In 2019 Harish Natarajan took part in a debate with a five-and-a-half-foot tall rectangular computer screen in front of a live audience of about 800 people. The computer was Project Debater, an artificial intelligence system designed by IBM. Natarajan is a globally recognized debate champion. And the topic at hand was whether or not preschool should be subsidized.

Based on an audience vote, Project Debater lost the contest. But the “it” present held its own, forming logical opening statements. And in 2018 Project Debater won one debate and almost tied in another. Still, the system is fully capable of sounding awkward during an argument-and-rebuttal with an opponent.

While computers will not be ambling to a political podium any time soon, a study published today in Nature suggests that this algorithm is inching closer to engaging in the type of complex human interaction represented by formal argumentation.

The researchers observe that the requirements of a debate are outside the “comfort zone” for AIs, which have triumphed in a range of board and video games—not to mention a famous quiz show. In recent decades, startling advances have been registered in AI. In 1997 IBM’s Deep Blue became the first computer to defeat a reigning chess champion, besting titan Garry Kasparov in a six-game match. Fourteen years later IBM’s Watson defeated Jeopardy! all-stars Brad Rutter and Ken Jennings at their own game.

But a lot of competitive computer intelligence has been tested on tasks or games with a clear winner and loser. And it has been amenable to coding that leads to a defined binary algorithmic path to victory. What has eluded computer scientists is a system that can interact with the nuance that enables complex discourse with human beings. Project Debater is getting close to this goal.

In the new Nature paper, IBM researchers—comprising a collaborative team at the company’s AI research centers in Haifa, Israel, and Dublin, Ireland—report on their system’s progress. Following the 2019 debate, speeches by both Project Debater and three expert human debaters were evaluated on nearly 80 different topics by 15 members of a virtual audience.
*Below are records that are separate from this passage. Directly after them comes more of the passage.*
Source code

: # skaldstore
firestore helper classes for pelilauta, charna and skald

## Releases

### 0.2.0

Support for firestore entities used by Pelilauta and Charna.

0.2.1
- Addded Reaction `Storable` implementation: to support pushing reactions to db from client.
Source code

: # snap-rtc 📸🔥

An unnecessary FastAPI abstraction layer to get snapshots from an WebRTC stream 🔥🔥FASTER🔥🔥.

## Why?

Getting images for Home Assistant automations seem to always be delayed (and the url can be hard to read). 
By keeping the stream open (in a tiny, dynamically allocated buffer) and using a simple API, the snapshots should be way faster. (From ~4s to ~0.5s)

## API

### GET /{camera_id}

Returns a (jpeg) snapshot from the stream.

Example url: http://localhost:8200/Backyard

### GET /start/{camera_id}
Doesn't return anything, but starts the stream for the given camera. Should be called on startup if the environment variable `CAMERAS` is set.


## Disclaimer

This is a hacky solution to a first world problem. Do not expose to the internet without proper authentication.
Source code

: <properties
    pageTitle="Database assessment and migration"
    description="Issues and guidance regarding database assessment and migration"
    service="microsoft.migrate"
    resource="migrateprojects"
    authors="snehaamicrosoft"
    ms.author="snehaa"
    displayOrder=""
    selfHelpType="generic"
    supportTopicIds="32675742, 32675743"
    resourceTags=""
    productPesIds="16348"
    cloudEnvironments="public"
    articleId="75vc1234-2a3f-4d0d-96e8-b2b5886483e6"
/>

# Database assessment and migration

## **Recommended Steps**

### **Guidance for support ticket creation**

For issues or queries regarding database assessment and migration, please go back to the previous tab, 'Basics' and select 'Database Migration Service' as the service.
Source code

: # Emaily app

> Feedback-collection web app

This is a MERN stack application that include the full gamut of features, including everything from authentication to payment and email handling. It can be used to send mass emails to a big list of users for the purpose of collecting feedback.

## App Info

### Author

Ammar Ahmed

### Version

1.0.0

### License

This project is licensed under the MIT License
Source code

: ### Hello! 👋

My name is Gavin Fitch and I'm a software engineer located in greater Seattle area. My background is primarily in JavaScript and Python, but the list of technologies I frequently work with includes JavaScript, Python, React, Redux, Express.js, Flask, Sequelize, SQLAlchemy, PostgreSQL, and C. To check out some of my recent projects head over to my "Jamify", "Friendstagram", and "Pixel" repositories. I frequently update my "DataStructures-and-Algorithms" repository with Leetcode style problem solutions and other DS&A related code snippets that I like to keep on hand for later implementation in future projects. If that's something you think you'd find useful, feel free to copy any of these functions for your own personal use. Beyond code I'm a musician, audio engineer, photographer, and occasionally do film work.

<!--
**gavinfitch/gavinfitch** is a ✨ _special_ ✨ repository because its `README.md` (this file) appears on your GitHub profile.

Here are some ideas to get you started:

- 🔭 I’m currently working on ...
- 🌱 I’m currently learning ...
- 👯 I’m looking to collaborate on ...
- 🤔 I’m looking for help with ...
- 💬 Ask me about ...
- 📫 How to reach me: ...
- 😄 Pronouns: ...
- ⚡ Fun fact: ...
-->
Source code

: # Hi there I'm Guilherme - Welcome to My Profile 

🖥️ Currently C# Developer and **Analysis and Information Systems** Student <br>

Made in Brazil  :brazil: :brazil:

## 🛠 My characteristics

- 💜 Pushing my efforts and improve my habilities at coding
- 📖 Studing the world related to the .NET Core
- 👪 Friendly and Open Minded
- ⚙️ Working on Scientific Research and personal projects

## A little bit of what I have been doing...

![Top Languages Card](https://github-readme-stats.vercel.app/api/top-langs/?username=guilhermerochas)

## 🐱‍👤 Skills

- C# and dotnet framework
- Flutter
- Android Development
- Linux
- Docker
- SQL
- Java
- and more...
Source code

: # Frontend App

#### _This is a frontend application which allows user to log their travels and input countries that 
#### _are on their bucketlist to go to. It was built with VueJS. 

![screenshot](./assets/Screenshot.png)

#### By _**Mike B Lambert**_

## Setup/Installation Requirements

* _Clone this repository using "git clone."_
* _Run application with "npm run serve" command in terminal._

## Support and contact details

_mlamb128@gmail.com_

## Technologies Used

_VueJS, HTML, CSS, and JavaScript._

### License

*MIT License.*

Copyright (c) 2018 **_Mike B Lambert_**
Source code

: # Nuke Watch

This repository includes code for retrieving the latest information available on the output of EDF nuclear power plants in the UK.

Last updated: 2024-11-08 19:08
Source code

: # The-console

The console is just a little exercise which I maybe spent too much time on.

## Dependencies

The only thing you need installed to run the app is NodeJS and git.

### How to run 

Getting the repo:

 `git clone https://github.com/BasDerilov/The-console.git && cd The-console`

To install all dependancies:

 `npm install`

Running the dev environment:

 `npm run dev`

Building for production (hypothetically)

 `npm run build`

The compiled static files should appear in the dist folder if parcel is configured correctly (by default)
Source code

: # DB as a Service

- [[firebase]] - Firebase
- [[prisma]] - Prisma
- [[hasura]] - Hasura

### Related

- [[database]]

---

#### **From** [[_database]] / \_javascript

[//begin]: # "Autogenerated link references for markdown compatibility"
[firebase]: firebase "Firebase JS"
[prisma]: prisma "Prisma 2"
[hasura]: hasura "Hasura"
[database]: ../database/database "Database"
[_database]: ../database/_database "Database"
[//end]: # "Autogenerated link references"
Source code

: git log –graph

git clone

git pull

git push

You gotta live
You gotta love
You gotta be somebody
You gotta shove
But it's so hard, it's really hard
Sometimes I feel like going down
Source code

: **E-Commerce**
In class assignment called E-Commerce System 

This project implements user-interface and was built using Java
In these human-against-machine contests, neither side is allowed access to the Internet. Instead each is given 15 minutes to “collect their thoughts,” as Christopher P. Sciacca, manager of communications for IBM Research’s global labs, puts it. This means the human debater can take a moment to jot down ideas about a topic at hand, such as subsidized preschool, while Project Debater combs through millions of previously stored newspaper articles and Wikipedia entries, analyzing specific sentences and commonalities and disagreements on particular topics. Following the prep time, both sides alternately deliver four-minute speeches, and then each gives a two-minute closing statement.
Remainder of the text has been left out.